_WHAT TO PRODUCE_
Please print every line from the one containing "- **Status**: OAuth" through the last line of the records below, exactly as written and nothing more.
-----
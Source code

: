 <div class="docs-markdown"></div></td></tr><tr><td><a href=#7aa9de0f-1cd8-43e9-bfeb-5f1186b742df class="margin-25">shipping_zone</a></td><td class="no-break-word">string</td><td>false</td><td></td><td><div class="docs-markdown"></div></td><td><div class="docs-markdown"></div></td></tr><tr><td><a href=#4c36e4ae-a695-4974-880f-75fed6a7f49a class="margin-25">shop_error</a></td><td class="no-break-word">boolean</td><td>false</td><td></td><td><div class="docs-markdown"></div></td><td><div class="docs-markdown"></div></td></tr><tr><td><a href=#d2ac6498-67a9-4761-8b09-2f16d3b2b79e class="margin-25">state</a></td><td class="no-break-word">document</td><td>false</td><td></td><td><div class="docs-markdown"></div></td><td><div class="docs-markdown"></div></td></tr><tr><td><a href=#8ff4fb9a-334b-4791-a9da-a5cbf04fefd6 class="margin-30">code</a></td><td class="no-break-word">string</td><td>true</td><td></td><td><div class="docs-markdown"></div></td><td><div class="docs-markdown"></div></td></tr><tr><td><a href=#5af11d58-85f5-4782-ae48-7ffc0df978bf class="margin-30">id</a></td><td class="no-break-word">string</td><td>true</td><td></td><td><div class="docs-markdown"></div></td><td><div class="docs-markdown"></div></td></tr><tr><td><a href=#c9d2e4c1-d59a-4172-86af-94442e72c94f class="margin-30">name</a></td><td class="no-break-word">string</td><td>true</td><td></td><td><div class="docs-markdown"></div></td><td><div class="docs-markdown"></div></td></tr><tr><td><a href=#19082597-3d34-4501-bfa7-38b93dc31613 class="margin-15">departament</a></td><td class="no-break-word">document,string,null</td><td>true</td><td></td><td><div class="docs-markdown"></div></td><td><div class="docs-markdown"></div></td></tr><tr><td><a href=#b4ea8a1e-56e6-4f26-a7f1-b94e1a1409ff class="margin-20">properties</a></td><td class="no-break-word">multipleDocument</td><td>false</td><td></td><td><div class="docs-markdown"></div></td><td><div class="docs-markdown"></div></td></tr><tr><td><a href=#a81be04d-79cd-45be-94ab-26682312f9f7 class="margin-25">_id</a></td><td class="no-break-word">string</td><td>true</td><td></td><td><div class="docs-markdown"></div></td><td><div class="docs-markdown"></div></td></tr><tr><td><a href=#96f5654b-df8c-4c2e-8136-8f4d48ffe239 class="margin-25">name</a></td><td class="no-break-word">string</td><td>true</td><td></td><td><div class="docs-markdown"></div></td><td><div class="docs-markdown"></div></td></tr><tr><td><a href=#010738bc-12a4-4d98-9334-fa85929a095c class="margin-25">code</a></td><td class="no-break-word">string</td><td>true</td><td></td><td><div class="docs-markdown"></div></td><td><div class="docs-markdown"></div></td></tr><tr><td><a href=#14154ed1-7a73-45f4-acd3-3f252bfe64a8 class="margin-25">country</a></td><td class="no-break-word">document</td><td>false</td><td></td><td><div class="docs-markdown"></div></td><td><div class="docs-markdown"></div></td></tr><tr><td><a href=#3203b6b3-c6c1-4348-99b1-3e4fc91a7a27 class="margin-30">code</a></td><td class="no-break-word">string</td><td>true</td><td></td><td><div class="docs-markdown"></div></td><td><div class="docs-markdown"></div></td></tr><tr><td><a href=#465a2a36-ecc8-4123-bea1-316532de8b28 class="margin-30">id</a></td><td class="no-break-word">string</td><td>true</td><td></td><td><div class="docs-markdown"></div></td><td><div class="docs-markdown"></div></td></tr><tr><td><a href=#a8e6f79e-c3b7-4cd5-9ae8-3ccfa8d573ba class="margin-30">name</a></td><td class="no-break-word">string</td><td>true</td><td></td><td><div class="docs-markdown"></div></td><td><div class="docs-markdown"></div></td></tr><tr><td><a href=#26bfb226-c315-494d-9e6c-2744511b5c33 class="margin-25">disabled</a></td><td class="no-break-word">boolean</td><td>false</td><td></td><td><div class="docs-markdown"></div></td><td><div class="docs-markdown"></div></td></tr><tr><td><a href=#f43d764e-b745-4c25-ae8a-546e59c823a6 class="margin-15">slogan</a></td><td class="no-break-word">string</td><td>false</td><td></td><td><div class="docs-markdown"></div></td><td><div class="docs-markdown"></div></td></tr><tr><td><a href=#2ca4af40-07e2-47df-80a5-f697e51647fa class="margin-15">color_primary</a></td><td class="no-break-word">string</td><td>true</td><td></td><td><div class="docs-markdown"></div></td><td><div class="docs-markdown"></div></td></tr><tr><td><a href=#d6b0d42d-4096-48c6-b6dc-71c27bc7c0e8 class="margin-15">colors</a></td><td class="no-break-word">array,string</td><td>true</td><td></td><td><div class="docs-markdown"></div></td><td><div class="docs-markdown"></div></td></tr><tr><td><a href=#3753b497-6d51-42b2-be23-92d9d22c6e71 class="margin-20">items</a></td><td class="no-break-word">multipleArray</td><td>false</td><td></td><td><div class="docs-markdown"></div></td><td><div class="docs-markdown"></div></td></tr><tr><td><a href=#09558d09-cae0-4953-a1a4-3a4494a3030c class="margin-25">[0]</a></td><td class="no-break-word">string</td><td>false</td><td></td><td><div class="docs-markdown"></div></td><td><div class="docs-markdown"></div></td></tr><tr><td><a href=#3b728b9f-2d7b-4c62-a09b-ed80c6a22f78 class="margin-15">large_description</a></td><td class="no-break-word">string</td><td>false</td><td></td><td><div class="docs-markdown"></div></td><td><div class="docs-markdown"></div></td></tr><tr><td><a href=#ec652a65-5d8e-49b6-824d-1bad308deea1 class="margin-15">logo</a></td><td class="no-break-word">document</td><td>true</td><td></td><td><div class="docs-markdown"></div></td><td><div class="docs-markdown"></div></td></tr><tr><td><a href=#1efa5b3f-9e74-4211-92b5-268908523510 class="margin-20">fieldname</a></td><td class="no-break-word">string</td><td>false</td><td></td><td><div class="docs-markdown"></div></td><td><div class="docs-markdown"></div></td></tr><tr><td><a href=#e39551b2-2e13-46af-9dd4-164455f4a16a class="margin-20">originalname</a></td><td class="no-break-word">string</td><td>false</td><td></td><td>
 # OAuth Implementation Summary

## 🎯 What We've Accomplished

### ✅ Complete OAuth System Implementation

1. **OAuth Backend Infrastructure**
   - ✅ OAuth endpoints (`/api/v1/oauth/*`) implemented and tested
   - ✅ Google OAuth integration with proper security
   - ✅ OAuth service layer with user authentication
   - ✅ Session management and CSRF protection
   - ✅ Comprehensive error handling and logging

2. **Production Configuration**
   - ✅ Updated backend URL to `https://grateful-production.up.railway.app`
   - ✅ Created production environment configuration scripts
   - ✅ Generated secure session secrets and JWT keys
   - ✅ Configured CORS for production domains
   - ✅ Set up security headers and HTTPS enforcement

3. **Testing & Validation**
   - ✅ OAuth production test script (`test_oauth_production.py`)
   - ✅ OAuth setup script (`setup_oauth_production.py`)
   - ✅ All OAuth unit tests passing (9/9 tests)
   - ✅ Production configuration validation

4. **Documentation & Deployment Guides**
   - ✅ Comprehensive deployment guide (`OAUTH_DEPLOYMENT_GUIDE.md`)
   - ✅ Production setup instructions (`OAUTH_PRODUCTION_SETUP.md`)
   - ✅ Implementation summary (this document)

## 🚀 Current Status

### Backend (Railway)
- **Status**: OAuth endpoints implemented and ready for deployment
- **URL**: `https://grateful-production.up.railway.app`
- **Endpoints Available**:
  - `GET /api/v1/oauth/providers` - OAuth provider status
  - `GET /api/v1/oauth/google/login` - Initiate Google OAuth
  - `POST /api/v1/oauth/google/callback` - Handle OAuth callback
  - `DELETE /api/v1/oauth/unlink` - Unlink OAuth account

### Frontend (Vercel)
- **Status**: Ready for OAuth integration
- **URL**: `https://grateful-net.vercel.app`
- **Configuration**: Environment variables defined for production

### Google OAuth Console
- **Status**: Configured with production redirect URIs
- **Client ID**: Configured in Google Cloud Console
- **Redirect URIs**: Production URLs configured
-----
_EXERCISE RESULT_
- **Status**: OAuth endpoints implemented and ready for deployment
- **URL**: `https://grateful-production.up.railway.app`
- **Endpoints Available**:
  - `GET /api/v1/oauth/providers` - OAuth provider status
  - `GET /api/v1/oauth/google/login` - Initiate Google OAuth
  - `POST /api/v1/oauth/google/callback` - Handle OAuth callback
  - `DELETE /api/v1/oauth/unlink` - Unlink OAuth account

### Frontend (Vercel)
- **Status**: Ready for OAuth integration
- **URL**: `https://grateful-net.vercel.app`
- **Configuration**: Environment variables defined for production

### Google OAuth Console
- **Status**: Configured with production redirect URIs
- **Client ID**: Configured in Google Cloud Console
- **Redirect URIs**: Production URLs configured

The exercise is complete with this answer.